Il Paese dei 100 violini

 

Santa Vittoria di Gualtieri ( Reggio Emilia )non è solo un paese.
È un organismo sonoro. Un luogo in cui il violino non nasce sul palco, ma nella vita quotidiana. Per questo viene chiamato il Paese dei Cento Violini: non per numero, ma per densità di memoria. Ogni famiglia, ogni corte, ogni festa custodisce un frammento di arco, di danza, di respiro collettivo.

Entrare nei Violoni di Santa Vittoria — e poi assumerne la direzione e il ruolo di contrabbassista — ha significato abitare quella memoria dall’interno.
Il contrabbasso era la terra: passo, gravità, fondamento.
La direzione era il cielo: visione, equilibrio, sintesi tra rigore e spontaneità.

Dirigere questa formazione voleva dire tenere insieme due anime:
la precisione della scrittura e l’istinto della piazza.
Perché lì la musica non si esegue soltanto: si serve. Si accompagna la comunità nel ballo, nell’incontro, nel riconoscersi.

La storia dell’ensemble vive attraverso grandi famiglie di musicisti, come i Bagnoli e i Carpi. Custodi non solo di repertori, ma di gesti, arcate, respirazioni tramandate oralmente.
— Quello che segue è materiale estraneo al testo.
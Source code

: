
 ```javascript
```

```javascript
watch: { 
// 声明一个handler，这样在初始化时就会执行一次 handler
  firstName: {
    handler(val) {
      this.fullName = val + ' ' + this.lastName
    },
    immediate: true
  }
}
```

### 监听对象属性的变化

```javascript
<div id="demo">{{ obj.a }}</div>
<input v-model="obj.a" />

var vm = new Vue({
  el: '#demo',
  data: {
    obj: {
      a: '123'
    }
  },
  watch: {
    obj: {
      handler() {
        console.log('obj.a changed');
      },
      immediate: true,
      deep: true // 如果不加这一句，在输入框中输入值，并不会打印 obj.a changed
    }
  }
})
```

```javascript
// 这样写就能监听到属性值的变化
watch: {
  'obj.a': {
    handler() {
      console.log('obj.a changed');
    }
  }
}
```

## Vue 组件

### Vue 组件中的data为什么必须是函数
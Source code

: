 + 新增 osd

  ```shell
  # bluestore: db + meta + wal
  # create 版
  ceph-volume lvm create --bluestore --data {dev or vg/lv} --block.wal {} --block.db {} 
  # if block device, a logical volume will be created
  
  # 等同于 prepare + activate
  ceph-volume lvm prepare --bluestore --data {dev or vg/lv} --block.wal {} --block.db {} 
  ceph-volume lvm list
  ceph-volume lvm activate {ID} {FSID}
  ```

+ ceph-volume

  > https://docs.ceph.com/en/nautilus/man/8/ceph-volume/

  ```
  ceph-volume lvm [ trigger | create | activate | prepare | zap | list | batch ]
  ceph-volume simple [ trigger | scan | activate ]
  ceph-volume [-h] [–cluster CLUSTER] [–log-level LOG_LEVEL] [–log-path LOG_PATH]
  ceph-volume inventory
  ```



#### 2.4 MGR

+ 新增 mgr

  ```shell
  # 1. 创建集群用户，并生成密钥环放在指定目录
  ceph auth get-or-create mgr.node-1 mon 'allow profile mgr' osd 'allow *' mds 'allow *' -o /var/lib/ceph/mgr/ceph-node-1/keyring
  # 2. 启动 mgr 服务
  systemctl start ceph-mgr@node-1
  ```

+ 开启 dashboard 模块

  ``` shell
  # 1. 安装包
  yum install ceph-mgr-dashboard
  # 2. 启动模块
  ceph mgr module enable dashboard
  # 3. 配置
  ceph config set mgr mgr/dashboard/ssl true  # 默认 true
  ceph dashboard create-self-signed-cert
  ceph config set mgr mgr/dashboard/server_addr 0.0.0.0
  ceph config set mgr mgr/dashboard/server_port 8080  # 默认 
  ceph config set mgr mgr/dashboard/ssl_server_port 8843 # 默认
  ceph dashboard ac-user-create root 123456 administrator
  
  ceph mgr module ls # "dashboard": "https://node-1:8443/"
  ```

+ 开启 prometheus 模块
Una scuola invisibile, dove lo stile si apprende guardando e ascoltando, prima ancora che leggendo.

Da questa eredità nasce il lavoro discografico “Concerto Bagnoli”, realizzato insieme al Maestro Michelangelo Musumano.
Un progetto di ricostruzione e rilettura, in cui abbiamo curato anche gli arrangiamenti.
All’interno trova spazio il mio Valzer Benassù, arrangiato da Davide Bizzarri — violinista della formazione — dove la scrittura incontra la funzione danzante: eleganza melodica e passo di valzer che rimane radicato alla terra.

Parallelamente si sviluppa la collaborazione con Massimo Ranieri per il CD Oggi e Dimane.
Qui il lavoro si sposta su un altro confine della tradizione italiana: la canzone napoletana.
Ho curato, insieme a Leonardo, gli arrangiamenti di ’O surdato ’nnammurato e Reginella, cercando una sintesi tra orchestra d’archi e voce popolare, tra teatro e strada, tra lirismo e immediatezza emotiva.

Se dovessi racchiudere quel periodo in un’immagine, direi questo:

un ponte di legno sonoro
che unisce l’Emilia delle corti danzanti,
la Valpolicella delle mie scritture,
e Napoli della grande voce.

Un tempo in cui dirigere, suonare, arrangiare non era solo mestiere,
ma atto di continuità culturale.
Custodire la tradizione, facendola respirare nel presente.